David’s Story - his email:
In honor of Spirit Day, I'll be wearing purple tomorrow to
help bring awareness to the Stop The Bullying Campaign. But today, I want to
tell you a story about why it's important. So, if you have a moment, please stop
and read this post. I understand that people will have strong feelings about
this story. That's ok. So do I. After all, it's my story. I want you to
understand that I both loved and trusted my parents, and I still do. I honestly
believe that if they could have tilted the world on its axis to save me, they'd
have found a way. And I believe that more than once, they tried.
This story isn't about blame. This story is to make you
aware of what can happen. This story is to open your eyes. This story is true.

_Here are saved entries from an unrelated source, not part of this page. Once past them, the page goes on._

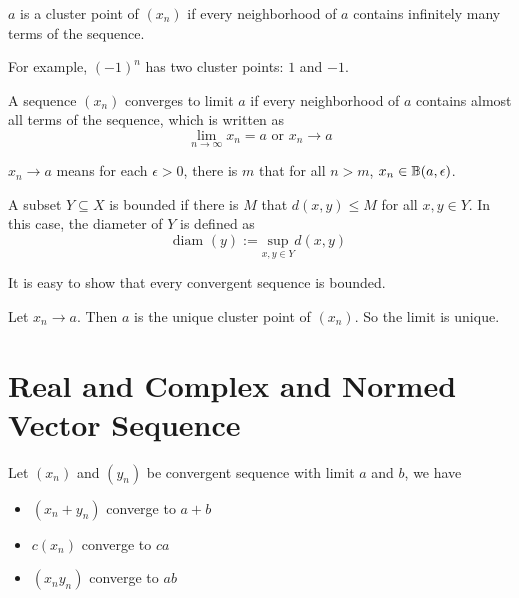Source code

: \begin{definition}
    $a$ is a cluster point of $(x_n)$ if every neighborhood of $a$ contains infinitely many terms of the sequence.
    
    For example, $(-1)^n$ has two cluster points: $1$ and $-1$.
\end{definition}

\begin{definition}[limit]
    A sequence $(x_n)$ converges to limit $a$ if every neighborhood of $a$ contains almost all terms of the sequence, which is written as
    \begin{equation}
        \lim_{n \rightarrow \infty} x_n = a \text{    or    } x_n \rightarrow a
    \end{equation}
\end{definition}

\begin{theorem}
    $x_n \rightarrow a$ means for each $\epsilon>0$, there is $m$ that for all $n > m$, $x_n \in \mathbb{B}(a, \epsilon)$.
\end{theorem}

\begin{definition}[bounded]
    A subset $Y \subseteq X$ is bounded if there is $M$ that $d(x,y) \leq M$ for all $x,y \in Y$. In this case, the diameter of $Y$ is defined as
    \begin{equation}
        \text{diam }(y) := \underset{x,y \in Y}{\text{sup}} d(x,y)
    \end{equation}
    
    It is easy to show that every convergent sequence is bounded.
\end{definition}

\begin{theorem}
    Let $x_n \rightarrow a$. Then $a$ is the unique cluster point of $(x_n)$. So the limit is unique.
\end{theorem}





%
%
%
%

\section{Real and Complex and Normed Vector Sequence}

\begin{theorem}
    Let $(x_n)$ and $(y_n)$ be convergent sequence with limit $a$ and $b$, we have
    \begin{itemize}
        \item $(x_n + y_n)$ converge to $a + b$
        \item $c (x_n)$ converge to $ca$
        \item $(x_n y_n)$ converge to $ab$
    \end{itemize}
\end{theorem}

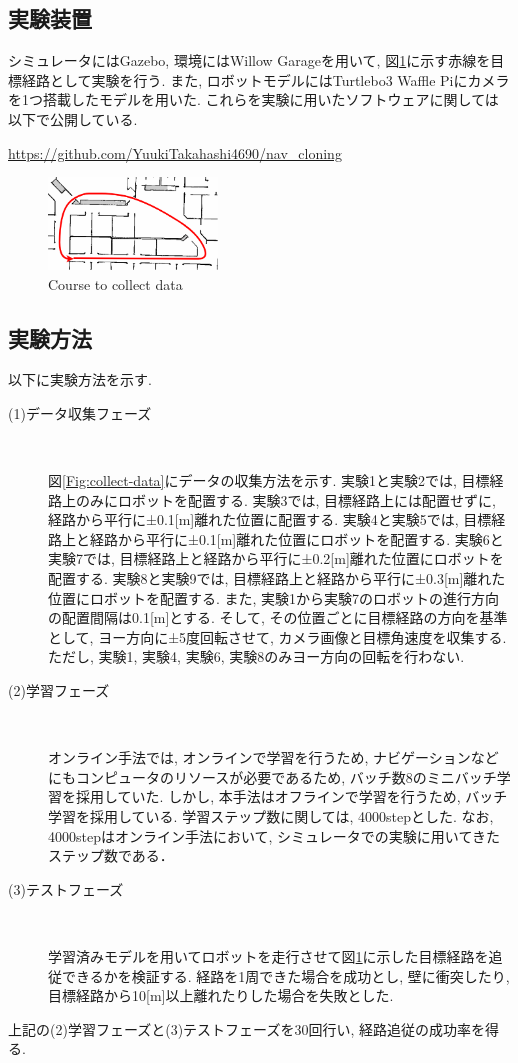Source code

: \documentclass{ujarticle}
\begin{document}
\subsection{実験装置}シミュレータにはGazebo\cite{gazebo}, 環境にはWillow Garage\cite{willow}を用いて, 図\ref{Fig:willow}に示す赤線を目標経路として実験を行う. また, ロボットモデルにはTurtlebo3 Waffle Pi\cite{turtlebot3}にカメラを1つ搭載したモデルを用いた. これらを実験に用いたソフトウェアに関しては以下で公開している. \par \url{https://github.com/YuukiTakahashi4690/nav_cloning}

\begin{figure}[h]
		\centering
		\includegraphics[width=0.4\textwidth]{img/willow-path.png}
		\caption{Course to collect data}
		\label{Fig:willow}
\end{figure}

\subsection{実験方法}
以下に実験方法を示す. 
\begin{description}
		\item[(1)データ収集フェーズ]　
		
		図\ref{Fig:collect-data}にデータの収集方法を示す. 実験1と実験2では, 目標経路上のみにロボットを配置する. 実験3では, 目標経路上には配置せずに, 経路から平行に±0.1[m]離れた位置に配置する. 実験4と実験5では, 目標経路上と経路から平行に±0.1[m]離れた位置にロボットを配置する. 実験6と実験7では, 目標経路上と経路から平行に±0.2[m]離れた位置にロボットを配置する. 実験8と実験9では, 目標経路上と経路から平行に±0.3[m]離れた位置にロボットを配置する. また, 実験1から実験7のロボットの進行方向の配置間隔は0.1[m]とする. そして, その位置ごとに目標経路の方向を基準として, ヨー方向に±5度回転させて, カメラ画像と目標角速度を収集する. ただし, 実験1, 実験4, 実験6, 実験8のみヨー方向の回転を行わない. 
		\item[(2)学習フェーズ]　
		
		オンライン手法では, オンラインで学習を行うため, ナビゲーションなどにもコンピュータのリソースが必要であるため, バッチ数8のミニバッチ学習を採用していた. しかし, 本手法はオフラインで学習を行うため, バッチ学習を採用している. 学習ステップ数に関しては, 4000stepとした. なお, 4000stepはオンライン手法において, シミュレータでの実験に用いてきたステップ数である． 
		\item[(3)テストフェーズ]　
		
		学習済みモデルを用いてロボットを走行させて図\ref{Fig:willow}に示した目標経路を追従できるかを検証する. 経路を1周できた場合を成功とし, 壁に衝突したり, 目標経路から10[m]以上離れたりした場合を失敗とした.
\end{description}
上記の(2)学習フェーズと(3)テストフェーズを30回行い, 経路追従の成功率を得る. 
\end{document}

I'd like you to imagine for a moment, that I was a Very Happy child. That's
what mom tells me, and I sort of remember that. Things went good early on.

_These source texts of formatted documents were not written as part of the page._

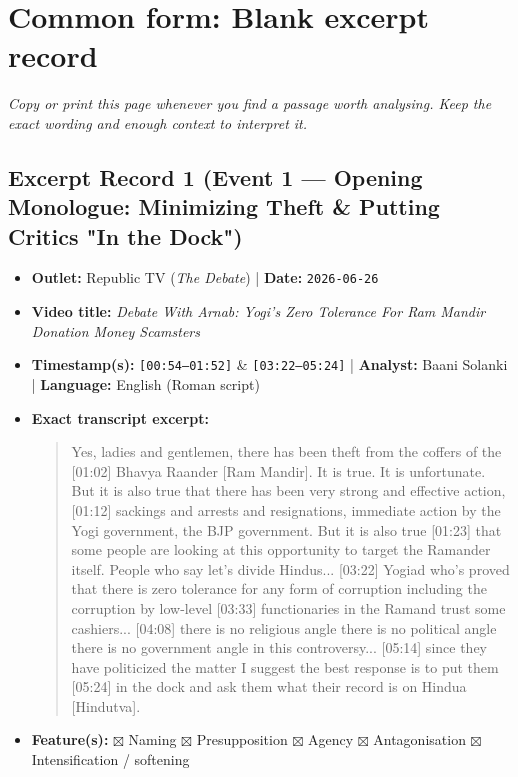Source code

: \documentclass[10pt,a4paper]{article}
\begin{document}
\section*{Common form: Blank excerpt record}
\textit{Copy or print this page whenever you find a passage worth analysing. Keep the exact wording and enough context to interpret it.}


\subsection*{Excerpt Record 1 (Event 1 --- Opening Monologue: Minimizing Theft \& Putting Critics "In the Dock")}
\begin{itemize}[leftmargin=1.5em, itemsep=3pt, topsep=4pt]
  \item \textbf{Outlet:} Republic TV (\textit{The Debate}) | \textbf{Date:} \texttt{2026-06-26}
  \item \textbf{Video title:} \textit{Debate With Arnab: Yogi's Zero Tolerance For Ram Mandir Donation Money Scamsters}
  \item \textbf{Timestamp(s):} \texttt{[00:54--01:52]} \& \texttt{[03:22--05:24]} | \textbf{Analyst:} Baani Solanki | \textbf{Language:} English (Roman script)
  \item \textbf{Exact transcript excerpt:}
    \begin{quote}\small\ttfamily [00:54] Yes, ladies and gentlemen, there has been theft from the coffers of the [01:02] Bhavya Raander [Ram Mandir]. It is true. It is unfortunate. But it is also true that there has been very strong and effective action, [01:12] sackings and arrests and resignations, immediate action by the Yogi government, the BJP government. But it is also true [01:23] that some people are looking at this opportunity to target the Ramander itself. People who say let's divide Hindus... [03:22] Yogiad who's proved that there is zero tolerance for any form of corruption including the corruption by low-level [03:33] functionaries in the Ramand trust some cashiers... [04:08] there is no religious angle there is no political angle there is no government angle in this controversy... [05:14] since they have politicized the matter I suggest the best response is to put them [05:24] in the dock and ask them what their record is on Hindua [Hindutva].\end{quote}
  \item \textbf{Feature(s):} $\boxtimes$ Naming $\boxtimes$ Presupposition $\boxtimes$ Agency $\boxtimes$ Antagonisation $\boxtimes$ Intensification / softening

\end{itemize}
\end{document}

There was no school, days were sunny, and I played a lot. But life goes on.
By the time I was in 3rd grade, "different" was an
understatement. I stopped doing my homework so I could get detention so I
couldn't be the designated "Queer" in the recess game of "Smear
the Queer." And I never told anyone.
When I was in 5th Grade, I got hit, repeatedly, with an Aluminum
Baseball Bat because I was wasn't playing the cool games at recess. And I never
told anyone. When I was in 7th Grade, I got spit on every day in Gym Class. I
told the teacher. And he did nothing. I didn't tell anyone else. Later on in
that same class, I got my forehead smashed into the edge of a sidewalk and
needed stitches. I didn't have a choice, so I told someone. A kid got
detention. And I got told it wouldn't have happened if I stood up for myself.
Later that month, I kicked the kid who did it right in the
nose. I got suspended. And I got told that violence wasn't the answer. I guess
he told someone.
In Eighth grade, 3 weeks in a row, I had to wait in the locker
room, naked, while my clothes got washed in the Home Ec room, because I got
peed on. I told someone...and they told me to bring extra clothes. Later that
year, I got rolled down a staircase in a trashcan, naked. I told someone. And
nothing happened.
In 9th Grade, I got thrown off a second floor balcony. And I
never told anyone. My entire Freshman year, I spent every lunch period trying
to find a way through the lunch room that didn't include my food getting spit
on. I never found one. And I never told anyone. I threw up every day of my freshman
year, before Earth Science, to avoid the lockers on the 3rd floor...because I
fit in them. And I never told anyone.
I was hospitalized that year for losing weight, vomiting,
and not eating. I had to tell someone. And they didn't believe me. I was
cornered in a room and threatened with rape.
And I never told anyone. In the middle of the night, I still
wake up sometimes, too scared to breathe. When I walk down the hall, I look
over my shoulder. I don't sit with my back to doors. And I don't tell anyone
why. Some of you are thinking that it's just some schools... but I went to
NINE. Some of you are thinking that it's because I didn't stand up for
myself... but I did. Some of you are thinking that it's because I didn't tell
anyone... but I did. Some of you have solutions that worked for you. Some of
you have solutions that might have worked for me. Some of you have an answer. Some
of you have questions.
But all of us together have an obligation. An obligation to
make sure this never happens to a child again. We have an obligation to protect
everyone's children. It doesn't matter how different they are. It doesn't
matter how they spend their recess. It doesn't matter what they wear. What
matters is keeping our children safe.
Tomorrow, as a sign that we want to stop the bullying, we
have the option to wear purple. I'll be wearing mine. Will you?